Write out the data word for word, taking care that no picture is carried over.

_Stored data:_
::::

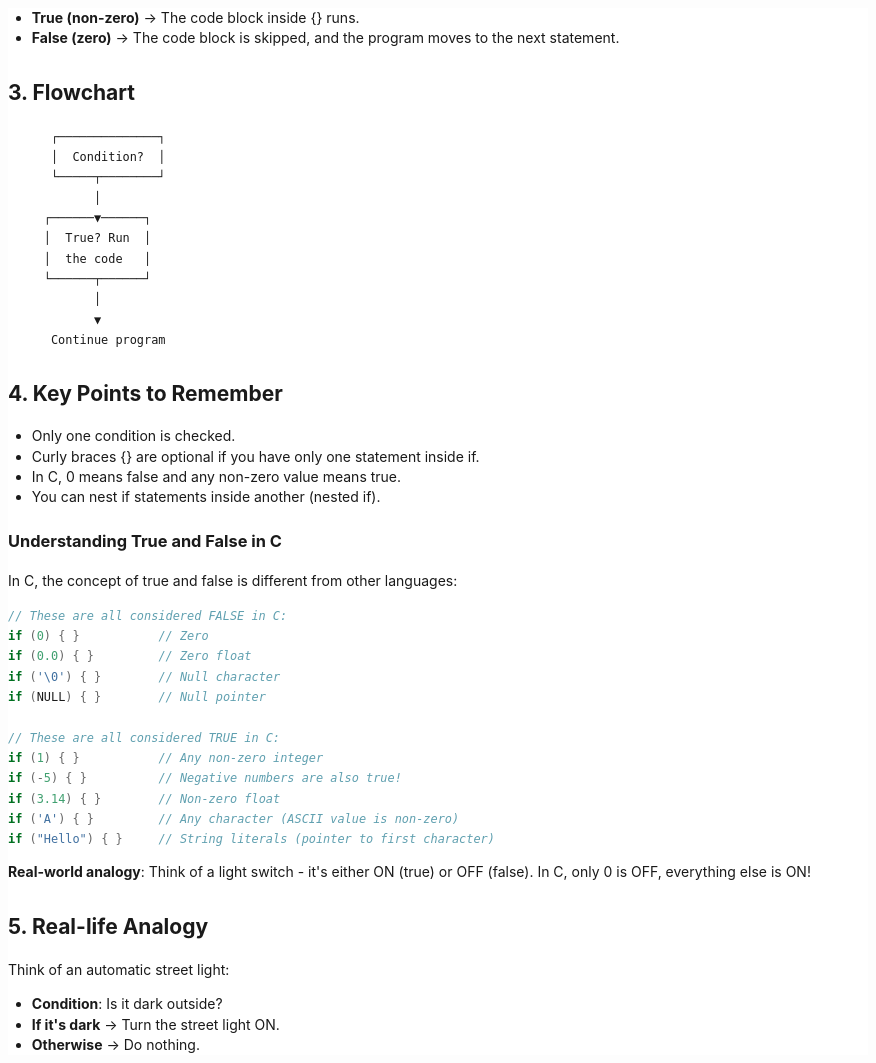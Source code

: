 - **True (non-zero)** → The code block inside {} runs.
- **False (zero)** → The code block is skipped, and the program moves to the next statement.

## 3. Flowchart

```
      ┌──────────────┐
      │  Condition?  │
      └─────┬────────┘
            │
     ┌──────▼──────┐
     │  True? Run  │
     │  the code   │
     └──────┬──────┘
            │
            ▼
      Continue program
```

## 4. Key Points to Remember

- Only one condition is checked.
- Curly braces {} are optional if you have only one statement inside if.
- In C, 0 means false and any non-zero value means true.
- You can nest if statements inside another (nested if).

### Understanding True and False in C

In C, the concept of true and false is different from other languages:

```c
// These are all considered FALSE in C:
if (0) { }           // Zero
if (0.0) { }         // Zero float
if ('\0') { }        // Null character
if (NULL) { }        // Null pointer

// These are all considered TRUE in C:
if (1) { }           // Any non-zero integer
if (-5) { }          // Negative numbers are also true!
if (3.14) { }        // Non-zero float
if ('A') { }         // Any character (ASCII value is non-zero)
if ("Hello") { }     // String literals (pointer to first character)
```

**Real-world analogy**: Think of a light switch - it's either ON (true) or OFF (false). In C, only 0 is OFF, everything else is ON!

## 5. Real-life Analogy

Think of an automatic street light:

- **Condition**: Is it dark outside?
- **If it's dark** → Turn the street light ON.
- **Otherwise** → Do nothing.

::::

_Solution for this task:_
Source code

: - **True (non-zero)** → The code block inside {} runs.
- **False (zero)** → The code block is skipped, and the program moves to the next statement.

## 3. Flowchart

```
      ┌──────────────┐
      │  Condition?  │
      └─────┬────────┘
            │
     ┌──────▼──────┐
     │  True? Run  │
     │  the code   │
     └──────┬──────┘
            │
            ▼
      Continue program
```

## 4. Key Points to Remember

- Only one condition is checked.
- Curly braces {} are optional if you have only one statement inside if.
- In C, 0 means false and any non-zero value means true.
- You can nest if statements inside another (nested if).

### Understanding True and False in C

In C, the concept of true and false is different from other languages:

```c
// These are all considered FALSE in C:
if (0) { }           // Zero
if (0.0) { }         // Zero float
if ('\0') { }        // Null character
if (NULL) { }        // Null pointer

// These are all considered TRUE in C:
if (1) { }           // Any non-zero integer
if (-5) { }          // Negative numbers are also true!
if (3.14) { }        // Non-zero float
if ('A') { }         // Any character (ASCII value is non-zero)
if ("Hello") { }     // String literals (pointer to first character)
```

**Real-world analogy**: Think of a light switch - it's either ON (true) or OFF (false). In C, only 0 is OFF, everything else is ON!

## 5. Real-life Analogy

Think of an automatic street light:

- **Condition**: Is it dark outside?
- **If it's dark** → Turn the street light ON.
- **Otherwise** → Do nothing.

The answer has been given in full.